*Supplied material*

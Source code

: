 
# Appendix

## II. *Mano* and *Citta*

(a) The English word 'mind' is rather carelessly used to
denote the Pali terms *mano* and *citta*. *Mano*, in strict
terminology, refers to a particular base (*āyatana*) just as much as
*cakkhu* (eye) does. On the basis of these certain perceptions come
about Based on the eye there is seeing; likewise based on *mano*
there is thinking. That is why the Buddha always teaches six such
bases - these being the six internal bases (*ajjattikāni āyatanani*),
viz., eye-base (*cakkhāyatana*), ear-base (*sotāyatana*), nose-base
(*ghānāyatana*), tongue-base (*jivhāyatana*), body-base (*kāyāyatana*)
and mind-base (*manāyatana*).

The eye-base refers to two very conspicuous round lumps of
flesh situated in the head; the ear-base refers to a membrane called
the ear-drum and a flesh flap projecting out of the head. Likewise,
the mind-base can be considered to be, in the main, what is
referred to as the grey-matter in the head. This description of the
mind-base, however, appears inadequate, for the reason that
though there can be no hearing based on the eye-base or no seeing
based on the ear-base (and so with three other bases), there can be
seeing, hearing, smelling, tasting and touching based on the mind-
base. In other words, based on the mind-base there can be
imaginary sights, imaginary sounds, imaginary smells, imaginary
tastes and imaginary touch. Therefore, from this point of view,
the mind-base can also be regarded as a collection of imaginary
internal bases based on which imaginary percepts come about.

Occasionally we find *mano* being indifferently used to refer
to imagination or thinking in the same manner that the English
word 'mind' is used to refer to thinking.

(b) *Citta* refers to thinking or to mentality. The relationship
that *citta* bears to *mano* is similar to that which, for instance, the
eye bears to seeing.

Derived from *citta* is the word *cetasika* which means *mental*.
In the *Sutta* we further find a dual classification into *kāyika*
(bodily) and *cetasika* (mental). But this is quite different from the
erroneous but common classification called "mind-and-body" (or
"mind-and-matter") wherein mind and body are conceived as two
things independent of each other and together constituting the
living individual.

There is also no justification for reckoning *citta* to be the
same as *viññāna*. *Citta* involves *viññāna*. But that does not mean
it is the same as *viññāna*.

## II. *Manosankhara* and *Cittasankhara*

...

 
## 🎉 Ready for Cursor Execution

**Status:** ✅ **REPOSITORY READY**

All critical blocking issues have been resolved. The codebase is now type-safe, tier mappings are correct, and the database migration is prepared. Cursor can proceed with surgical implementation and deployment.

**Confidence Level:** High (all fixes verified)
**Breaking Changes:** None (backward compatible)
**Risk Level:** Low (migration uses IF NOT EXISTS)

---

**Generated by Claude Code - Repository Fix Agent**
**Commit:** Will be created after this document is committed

==

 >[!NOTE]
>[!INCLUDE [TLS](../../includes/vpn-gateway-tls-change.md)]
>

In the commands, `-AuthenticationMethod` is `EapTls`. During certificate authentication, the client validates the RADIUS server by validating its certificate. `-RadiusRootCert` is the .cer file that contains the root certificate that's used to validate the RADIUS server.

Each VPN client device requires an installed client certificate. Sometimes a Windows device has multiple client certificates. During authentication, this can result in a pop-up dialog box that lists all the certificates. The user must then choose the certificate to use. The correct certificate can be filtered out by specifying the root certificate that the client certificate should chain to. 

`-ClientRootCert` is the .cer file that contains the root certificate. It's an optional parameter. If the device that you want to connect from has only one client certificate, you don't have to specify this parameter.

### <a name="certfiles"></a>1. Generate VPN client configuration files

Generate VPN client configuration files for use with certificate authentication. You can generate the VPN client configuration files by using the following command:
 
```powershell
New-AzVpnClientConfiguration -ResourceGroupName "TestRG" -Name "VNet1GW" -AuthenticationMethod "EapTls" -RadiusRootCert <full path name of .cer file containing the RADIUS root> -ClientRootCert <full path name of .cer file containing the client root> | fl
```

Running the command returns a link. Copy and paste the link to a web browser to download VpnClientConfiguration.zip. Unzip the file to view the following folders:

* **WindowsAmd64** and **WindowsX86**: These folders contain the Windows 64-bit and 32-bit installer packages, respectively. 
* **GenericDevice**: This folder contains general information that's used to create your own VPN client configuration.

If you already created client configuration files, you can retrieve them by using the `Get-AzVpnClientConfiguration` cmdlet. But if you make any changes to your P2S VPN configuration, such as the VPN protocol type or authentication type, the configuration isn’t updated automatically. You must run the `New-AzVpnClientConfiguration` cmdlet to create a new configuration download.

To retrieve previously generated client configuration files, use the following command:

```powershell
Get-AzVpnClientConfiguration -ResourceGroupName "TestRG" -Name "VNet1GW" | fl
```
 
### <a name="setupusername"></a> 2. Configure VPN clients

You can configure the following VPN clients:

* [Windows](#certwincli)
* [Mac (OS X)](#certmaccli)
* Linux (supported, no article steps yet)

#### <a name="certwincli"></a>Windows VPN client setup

*Task prompt*
Within the records, count the lines that include the word "seeing". Answer with the number only.

*Solution*
4